The group behind a new report urging the federal government to fix systemic Criminal Code discrimination against the queer community says it doesn’t matter how much it costs — it’s time for Canada to fix the problem.
“It’s our turn and we want a response,” said Helen Kennedy, executive director of Egale.
In its report, Grossly Indecent: Confronting the Legacy of State Sponsored Discrimination Against Canada’s LGBTQ2SI Communities, Egale’s Just Society Committee lays out a three-point plan of action they want the federal government to accept that they say will start the conversation about how to eliminate discrimination against non-heterosexual Canadians.
First, the committee asks Prime Minister Justin Trudeau to accept their recommendations by July 3, which is Pride Day.
Second, it asks the government to meet with former Supreme Court Justice Frank Iacobucci, who has volunteered to facilitate the process, and identify where it can immediately pay recompense to past victims of discrimination, such as members of the Canadian military who were discharged for being gay.

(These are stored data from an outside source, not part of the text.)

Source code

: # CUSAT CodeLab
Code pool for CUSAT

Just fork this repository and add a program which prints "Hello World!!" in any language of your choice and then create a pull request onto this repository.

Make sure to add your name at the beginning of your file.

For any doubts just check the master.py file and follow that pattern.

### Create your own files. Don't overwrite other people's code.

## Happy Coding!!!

Third, the committee asks the government to work with stakeholders, including Egale, to come up with a 12-month plan to get rid of the discrimination against the queer community in the Criminal Code.
George Elliott, a constitutional lawyer working with Egale, pointed to Section 159 of the Criminal Code as one of the many areas that can be quickly changed.
That section says that “every person who engages in an act of anal intercourse is guilty of an indictable offence and liable to imprisonment” for no longer than ten years.
It excludes anal intercourse between “husband and wife” or “any two persons, each of whom is eighteen years of age of more.”
Elliott says the exceptions don’t matter though because having the law on the books at all is discriminatory, and that while there is great progress being made across the country to reduce discrimination, the federal government needs to commit to playing a leading role in the form of the recommendations laid out in the report.
“There’s a lot of moving parts out there,” Elliott said. “Someone needs to be the shepherd.”
The press conference Monday in Ottawa came just one day after a radicalized American gunman opened fire on a gay nightclub in Orlando, Fla., killing 49 people.
Prime Minister Justin Trudeau condemned the killing Sunday afternoon and said Monday during a press conference that the flag of Parliament Hill had been lowered to half-mast to honour the victims, as well as to honour Canadian Robert Hall, killed by the radical Islamist group Abu Sayyaf in the Philippines.
Kennedy said they thought “long and hard” over whether to delay releasing the report in light of the Orlando attack but decided against it and said the tragedy drives home the discrimination that queer communities face around the world.
Even though Canada legalized gay marriage a decade ago, it’s work is far from done, Kennedy said, noting communities around the world are mourning the loss of the victims in Orlando.
“We are not competing here for the attention,” Kennedy said. “We are united as one.”